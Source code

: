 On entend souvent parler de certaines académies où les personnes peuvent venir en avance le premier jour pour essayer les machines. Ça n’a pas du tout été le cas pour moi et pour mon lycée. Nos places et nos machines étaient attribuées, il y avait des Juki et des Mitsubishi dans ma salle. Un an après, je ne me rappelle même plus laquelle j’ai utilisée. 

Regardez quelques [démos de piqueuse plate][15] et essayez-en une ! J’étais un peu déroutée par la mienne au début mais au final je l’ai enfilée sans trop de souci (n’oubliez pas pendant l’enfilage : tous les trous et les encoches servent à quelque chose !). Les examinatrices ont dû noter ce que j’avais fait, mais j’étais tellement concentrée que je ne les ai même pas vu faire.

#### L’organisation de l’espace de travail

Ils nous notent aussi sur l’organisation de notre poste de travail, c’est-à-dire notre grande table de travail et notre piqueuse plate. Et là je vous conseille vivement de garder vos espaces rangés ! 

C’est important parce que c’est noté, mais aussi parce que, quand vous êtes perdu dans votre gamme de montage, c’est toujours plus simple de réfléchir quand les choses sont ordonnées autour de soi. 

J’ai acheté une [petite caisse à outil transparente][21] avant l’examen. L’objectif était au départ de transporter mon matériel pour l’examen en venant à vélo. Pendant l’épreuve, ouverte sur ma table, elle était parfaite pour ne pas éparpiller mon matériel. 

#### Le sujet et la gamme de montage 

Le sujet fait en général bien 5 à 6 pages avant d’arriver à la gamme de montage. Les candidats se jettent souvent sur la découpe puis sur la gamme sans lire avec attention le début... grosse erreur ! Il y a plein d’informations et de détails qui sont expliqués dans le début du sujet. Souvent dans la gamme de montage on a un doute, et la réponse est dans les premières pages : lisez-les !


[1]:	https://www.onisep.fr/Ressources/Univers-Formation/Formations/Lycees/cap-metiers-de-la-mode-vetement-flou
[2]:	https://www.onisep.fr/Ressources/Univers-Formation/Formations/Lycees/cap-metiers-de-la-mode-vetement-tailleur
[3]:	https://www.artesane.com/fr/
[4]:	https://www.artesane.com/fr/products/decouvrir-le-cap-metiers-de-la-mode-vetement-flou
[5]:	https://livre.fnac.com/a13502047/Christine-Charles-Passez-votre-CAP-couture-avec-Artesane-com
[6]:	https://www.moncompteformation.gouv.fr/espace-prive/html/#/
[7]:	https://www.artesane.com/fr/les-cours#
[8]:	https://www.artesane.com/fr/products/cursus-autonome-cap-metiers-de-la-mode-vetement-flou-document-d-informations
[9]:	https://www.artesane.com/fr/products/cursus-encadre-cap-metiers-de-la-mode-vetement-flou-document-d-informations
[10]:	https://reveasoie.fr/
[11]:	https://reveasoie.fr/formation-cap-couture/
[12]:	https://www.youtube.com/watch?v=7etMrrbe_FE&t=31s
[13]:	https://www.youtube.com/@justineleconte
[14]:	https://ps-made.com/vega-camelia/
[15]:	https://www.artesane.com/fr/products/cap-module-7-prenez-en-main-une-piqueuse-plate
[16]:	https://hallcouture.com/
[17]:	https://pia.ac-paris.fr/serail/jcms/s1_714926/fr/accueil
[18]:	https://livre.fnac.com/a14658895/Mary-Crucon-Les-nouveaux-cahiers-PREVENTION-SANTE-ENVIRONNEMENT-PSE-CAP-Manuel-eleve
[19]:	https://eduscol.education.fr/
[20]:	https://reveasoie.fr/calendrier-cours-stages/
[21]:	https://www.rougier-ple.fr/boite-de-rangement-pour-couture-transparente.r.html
▬▬▬▬▬▬▬▬▬▬
#### [What the exercise asks]
For this exercise, output the records in full, exactly.

#### [Expected output]
Source code

: On entend souvent parler de certaines académies où les personnes peuvent venir en avance le premier jour pour essayer les machines. Ça n’a pas du tout été le cas pour moi et pour mon lycée. Nos places et nos machines étaient attribuées, il y avait des Juki et des Mitsubishi dans ma salle. Un an après, je ne me rappelle même plus laquelle j’ai utilisée. 

Regardez quelques [démos de piqueuse plate][15] et essayez-en une ! J’étais un peu déroutée par la mienne au début mais au final je l’ai enfilée sans trop de souci (n’oubliez pas pendant l’enfilage : tous les trous et les encoches servent à quelque chose !). Les examinatrices ont dû noter ce que j’avais fait, mais j’étais tellement concentrée que je ne les ai même pas vu faire.

#### L’organisation de l’espace de travail

Ils nous notent aussi sur l’organisation de notre poste de travail, c’est-à-dire notre grande table de travail et notre piqueuse plate. Et là je vous conseille vivement de garder vos espaces rangés ! 

C’est important parce que c’est noté, mais aussi parce que, quand vous êtes perdu dans votre gamme de montage, c’est toujours plus simple de réfléchir quand les choses sont ordonnées autour de soi. 

J’ai acheté une [petite caisse à outil transparente][21] avant l’examen. L’objectif était au départ de transporter mon matériel pour l’examen en venant à vélo. Pendant l’épreuve, ouverte sur ma table, elle était parfaite pour ne pas éparpiller mon matériel. 

#### Le sujet et la gamme de montage 

Le sujet fait en général bien 5 à 6 pages avant d’arriver à la gamme de montage. Les candidats se jettent souvent sur la découpe puis sur la gamme sans lire avec attention le début... grosse erreur ! Il y a plein d’informations et de détails qui sont expliqués dans le début du sujet. Souvent dans la gamme de montage on a un doute, et la réponse est dans les premières pages : lisez-les !


[1]:	https://www.onisep.fr/Ressources/Univers-Formation/Formations/Lycees/cap-metiers-de-la-mode-vetement-flou
[2]:	https://www.onisep.fr/Ressources/Univers-Formation/Formations/Lycees/cap-metiers-de-la-mode-vetement-tailleur
[3]:	https://www.artesane.com/fr/
[4]:	https://www.artesane.com/fr/products/decouvrir-le-cap-metiers-de-la-mode-vetement-flou
[5]:	https://livre.fnac.com/a13502047/Christine-Charles-Passez-votre-CAP-couture-avec-Artesane-com
[6]:	https://www.moncompteformation.gouv.fr/espace-prive/html/#/
[7]:	https://www.artesane.com/fr/les-cours#
[8]:	https://www.artesane.com/fr/products/cursus-autonome-cap-metiers-de-la-mode-vetement-flou-document-d-informations
[9]:	https://www.artesane.com/fr/products/cursus-encadre-cap-metiers-de-la-mode-vetement-flou-document-d-informations
[10]:	https://reveasoie.fr/
[11]:	https://reveasoie.fr/formation-cap-couture/
[12]:	https://www.youtube.com/watch?v=7etMrrbe_FE&t=31s
[13]:	https://www.youtube.com/@justineleconte
[14]:	https://ps-made.com/vega-camelia/
[15]:	https://www.artesane.com/fr/products/cap-module-7-prenez-en-main-une-piqueuse-plate
[16]:	https://hallcouture.com/
[17]:	https://pia.ac-paris.fr/serail/jcms/s1_714926/fr/accueil
[18]:	https://livre.fnac.com/a14658895/Mary-Crucon-Les-nouveaux-cahiers-PREVENTION-SANTE-ENVIRONNEMENT-PSE-CAP-Manuel-eleve
[19]:	https://eduscol.education.fr/
[20]:	https://reveasoie.fr/calendrier-cours-stages/
[21]:	https://www.rougier-ple.fr/boite-de-rangement-pour-couture-transparente.r.html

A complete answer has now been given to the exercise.